▶ [Your task]: No pictures, please. Output the lines from the start of the data through the line that contains "In an acceptance", both included, exactly as they stand.
■ ■ ■ ■ ■ ■ ■
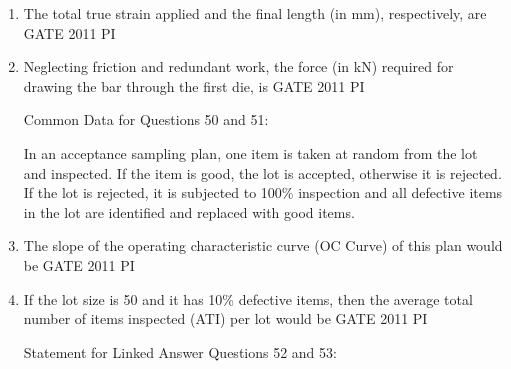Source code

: \documentclass[journal,12pt,onecolumn]{IEEEtran}
\theoremstyle{remark}
\begin{document}
\begin{enumerate}
\item The total true strain applied and the final length (in mm), respectively, are
\hfill{GATE 2011 PI}
\begin{enumerate}
\end{enumerate}

\item Neglecting friction and redundant work, the force (in kN) required for drawing the bar through the first die, is
\hfill{GATE 2011 PI}
\begin{enumerate}
\end{enumerate}

Common Data for Questions 50 and 51:

In an acceptance sampling plan, one item is taken at random from the lot and inspected. If the item is good, the lot is accepted, otherwise it is rejected. If the lot is rejected, it is subjected to 100\% inspection and all defective items in the lot are identified and replaced with good items.

\item The slope of the operating characteristic curve (OC Curve) of this plan would be
\hfill{GATE 2011 PI}
\begin{enumerate}
\end{enumerate}

\item If the lot size is 50 and it has 10\% defective items, then the average total number of items inspected (ATI) per lot would be
\hfill{GATE 2011 PI}
\begin{enumerate}
\end{enumerate}
Statement for Linked Answer Questions 52 and 53:


\end{enumerate}
\end{document}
■ ■ ■ ■ ■ ■ ■
▶ [Expected answer]:
Source code

: \documentclass[journal,12pt,onecolumn]{IEEEtran}
\theoremstyle{remark}
\begin{document}
\begin{enumerate}
\item The total true strain applied and the final length (in mm), respectively, are
\hfill{GATE 2011 PI}
\begin{enumerate}
\end{enumerate}

\item Neglecting friction and redundant work, the force (in kN) required for drawing the bar through the first die, is
\hfill{GATE 2011 PI}
\begin{enumerate}
\end{enumerate}

Common Data for Questions 50 and 51:

In an acceptance sampling plan, one item is taken at random from the lot and inspected. If the item is good, the lot is accepted, otherwise it is rejected. If the lot is rejected, it is subjected to 100\% inspection and all defective items in the lot are identified and replaced with good items.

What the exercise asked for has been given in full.